Visiting the “Soul” of our Business – A Tea Garden!
We consider the following key parameters in analyzing which farms to source our teas from:
- Innovation in loose leaf tea – is the farm growing new cultivars, trying out new techniques, investing in R&D, investing in skills training
- Labor practices – wage structure, treatment of workers, efforts to improve worker’s lives
- Farm structure – small holder farmers or medium sized farmers
- Supply availability – Ability to maintain constant and consistent supply of loose-leaf tea
With these factors in mind, I turned off the main road into the enchanting tea estates of Limuru with an air of expectation. So far, the teas in our Kenyan blends have been sourced from tea farms up country (Nandi, Kericho and environs) and I was excited by the prospect of sourcing teas so close to home and from the “birthplace” of tea in Kenya as the first tea bushes were planted in Kenya in 1903 by GWL Caine in Limuru.
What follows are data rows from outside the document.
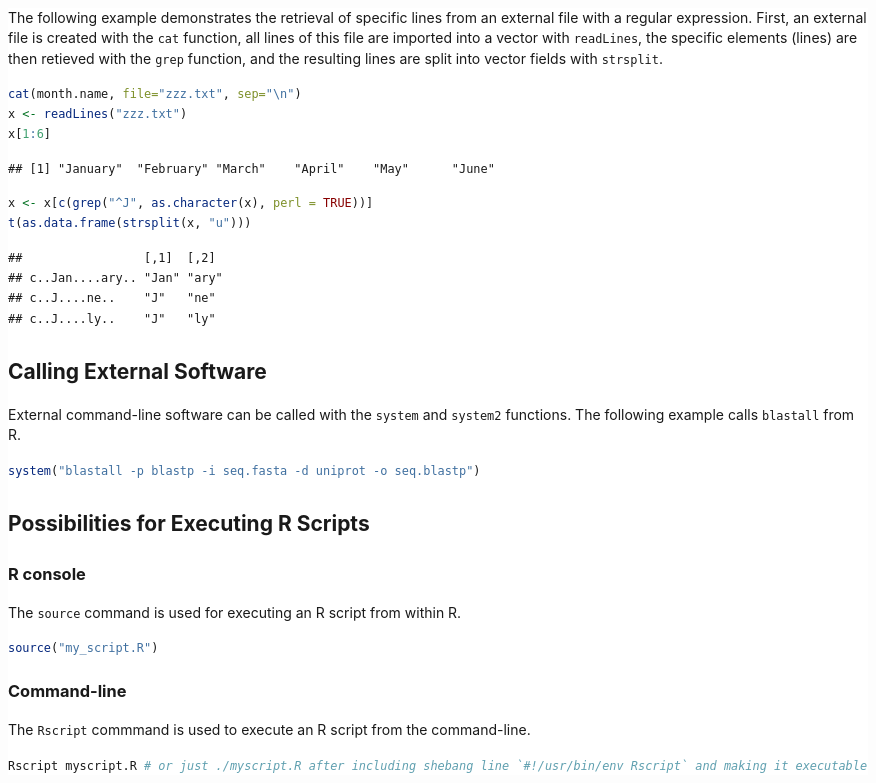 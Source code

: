 The following example demonstrates the retrieval of specific lines from an external file with a regular expression. First, an external file is created with the `cat` function, all lines of this file are imported into a vector with `readLines`, the specific elements (lines) are then retieved with the `grep` function, and the resulting lines are split into vector fields with `strsplit`.

``` r
cat(month.name, file="zzz.txt", sep="\n")
x <- readLines("zzz.txt")
x[1:6] 
```

    ## [1] "January"  "February" "March"    "April"    "May"      "June"

``` r
x <- x[c(grep("^J", as.character(x), perl = TRUE))]
t(as.data.frame(strsplit(x, "u")))
```

    ##                 [,1]  [,2] 
    ## c..Jan....ary.. "Jan" "ary"
    ## c..J....ne..    "J"   "ne" 
    ## c..J....ly..    "J"   "ly"

## Calling External Software

External command-line software can be called with the `system` and `system2` functions. The following example calls `blastall` from R.

``` r
system("blastall -p blastp -i seq.fasta -d uniprot -o seq.blastp")
```

## Possibilities for Executing R Scripts

### R console

The `source` command is used for executing an R script from within R.

``` r
source("my_script.R")
```

### Command-line

The `Rscript` commmand is used to execute an R script from the command-line.

``` sh
Rscript myscript.R # or just ./myscript.R after including shebang line `#!/usr/bin/env Rscript` and making it executable
```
A large majority of the tea estates in Limuru produce CTC (cut-tear-curl) teabag tea, so I was excited to visit a tea farm producing loose leaf tea. Although this was a sizable farm of 200 acres, a small portion of the farm was devoted to producing loose leaf teas, with the proprietors making investments to improve the quality of loose-leaf teas as well as their variety. The owners have also invested in training and education of their staff and pay the staff a significant premium relative to the average CTC leaf tea pickers. This is primarily due to the added skill and care required to pick the teas for loose leaf tea production, which translates into robust & complex flavor profiles – for eg. In Japan, white tea is picked at 5am in the morning, when the bud and leaves tightly seal themselves to protect them from the cold weather. When these bud & leaves are picked before they uncurl in the morning sun, the amazing nutrients that safeguard them against the elements remain intact within the leaves which translates to higher antioxidants and complex flavor profiles.
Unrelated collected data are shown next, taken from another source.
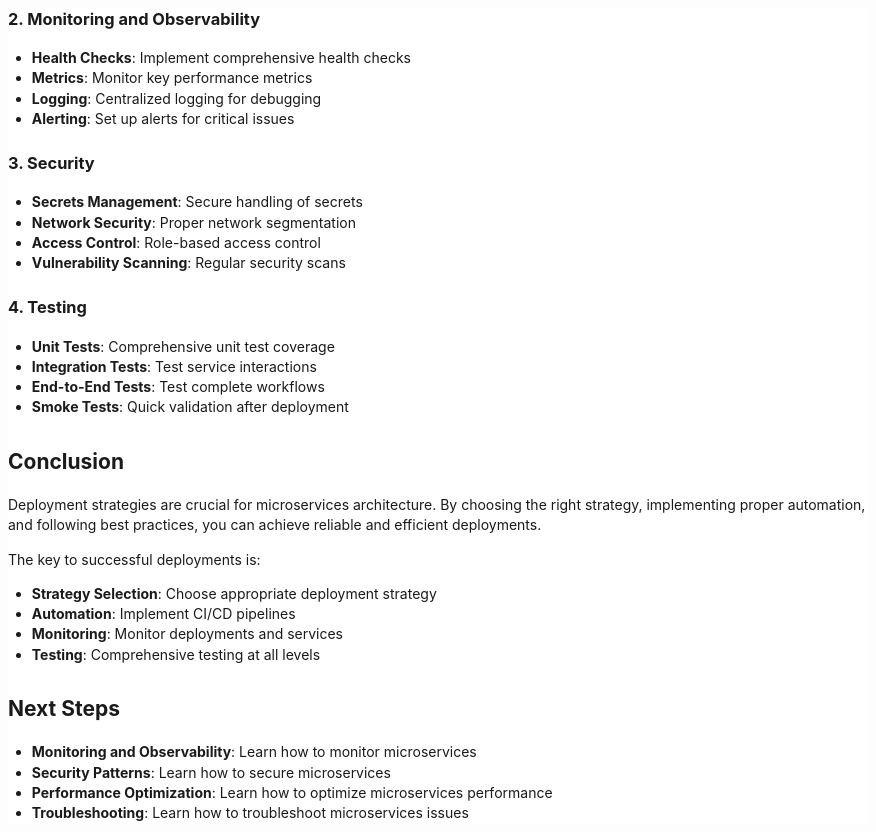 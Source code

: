 ### 2. Monitoring and Observability
- **Health Checks**: Implement comprehensive health checks
- **Metrics**: Monitor key performance metrics
- **Logging**: Centralized logging for debugging
- **Alerting**: Set up alerts for critical issues

### 3. Security
- **Secrets Management**: Secure handling of secrets
- **Network Security**: Proper network segmentation
- **Access Control**: Role-based access control
- **Vulnerability Scanning**: Regular security scans

### 4. Testing
- **Unit Tests**: Comprehensive unit test coverage
- **Integration Tests**: Test service interactions
- **End-to-End Tests**: Test complete workflows
- **Smoke Tests**: Quick validation after deployment

## Conclusion

Deployment strategies are crucial for microservices architecture. By choosing the right strategy, implementing proper automation, and following best practices, you can achieve reliable and efficient deployments.

The key to successful deployments is:
- **Strategy Selection**: Choose appropriate deployment strategy
- **Automation**: Implement CI/CD pipelines
- **Monitoring**: Monitor deployments and services
- **Testing**: Comprehensive testing at all levels

## Next Steps

- **Monitoring and Observability**: Learn how to monitor microservices
- **Security Patterns**: Learn how to secure microservices
- **Performance Optimization**: Learn how to optimize microservices performance
- **Troubleshooting**: Learn how to troubleshoot microservices issues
The farm I visited sits at an elevation of 2016 meters above sea level and the weather conditions of this high altitude coupled with the rich soil make Limuru an ideal place to grow tea. After having walked the farm and understood the proprietors’ vision - one which is value accretive to Kenya, as innovators grow new cultivars and introduce new techniques which result in better prices, which then incentivizes small holder farmers to produce those types of tea, generating better returns for farmers and better wages for workers – we get down to the business of tasting tea!!
There are a few elements that give each tea its unique flavor – the cultivar (or type of tea – Camelia Sinensis, Camelia Assamica), the terroir, the harvesting time/method, the processing (steamed, pan fried, hand rolled or roasted) and storage (temperature, exposure to light etc.). We evaluate the teas and rank them and then use the final evaluation tool – memory test – to see what memory the flavor evokes – to make the final decision on selecting a tea for the next MTC blend.
So, after this amazing farm visit, I have selected an interesting tea called “Dragon well tea” 😊 which will be used to create our next blend. This tea has been meticulously created using a Chinese technique that combines “de-enzyming/fixation” of the tea through pressurized steam and pan frying and hand-rolling it to produce the “dragon curls”. Along with a new tea, we hope this is also the start of a long and fruitful relationship with a tea farm that is pioneering new techniques and types of tea in the Limuru region.